この匿名の人物がいったい誰なのか。現代の聖書学の研究からすると、結論は分からないとなります。無名の著者です。しかし教会の伝統的に、十二弟子の一人、ゼベダイの子ヨハネとされてきました。だから「ヨハネによる福音書」です。その後、ヨハネではない、ということになった。いろいろな人の名前が考えられてきました。その中に、ラザロではないかという意見もあるのです。

根拠となるのは、「主イエス愛する弟子」という表現です。第一一章で、ラザロが主イエスから愛されていたことははっきりしています。第一二章では、食事の席に弟子たちと一緒に着いていました。そして最後の二一章の箇所です。主イエスの謎めいた言葉から、この人は死なないのではないかという噂が立った。なぜこんな噂が立ったのでしょうか。普通の人ならば、そんな噂は立たないのかもしれませんが、ラザロとなれば話は違います。ラザロは死んだけれども主イエスによって命を得た人です。もしかしたらラザロならば本当に死なないのではないか、そんな噂が立ったとも考えられます。

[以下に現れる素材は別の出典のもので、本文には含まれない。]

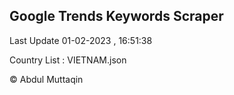 

## Google Trends Keywords Scraper 
 
Last Update 01-02-2023 , 16:51:38

Country List :
VIETNAM.json



© Abdul Muttaqin 
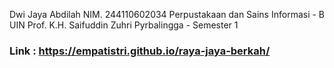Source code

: Dwi Jaya Abdilah
NIM. 244110602034
Perpustakaan dan Sains Informasi - B
UIN Prof. K.H. Saifuddin Zuhri Pyrbalingga - Semester 1

### Link : https://empatistri.github.io/raya-jaya-berkah/
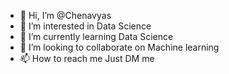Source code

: - 👋 Hi, I’m @Chenavyas
- 👀 I’m interested in Data Science
- 🌱 I’m currently learning Data Science
- 💞️ I’m looking to collaborate on Machine learning
- 📫 How to reach me Just DM me


<!---
Chenavyas/Chenavyas is a ✨ special ✨ repository because its `README.md` (this file) appears on your GitHub profile.
You can click the Preview link to take a look at your changes.
--->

これはあくまでも推測です。楽しい想像にすぎません。この愛する弟子が誰なのかもよく分からない。しかし無名の弟子であることにも、意味があるでしょう。主イエスの愛は限りがないからです。私たちも無名の弟子。そこに名前を入れることができます。主イエスはラザロを愛しておられた。マルタもマリアも愛しておられた。弟子たちも愛しておられた。そして私たちをも愛してくださる。主イエスが十字架で死なれるほど、自己犠牲の愛に、私たちを生かしてくださるのです。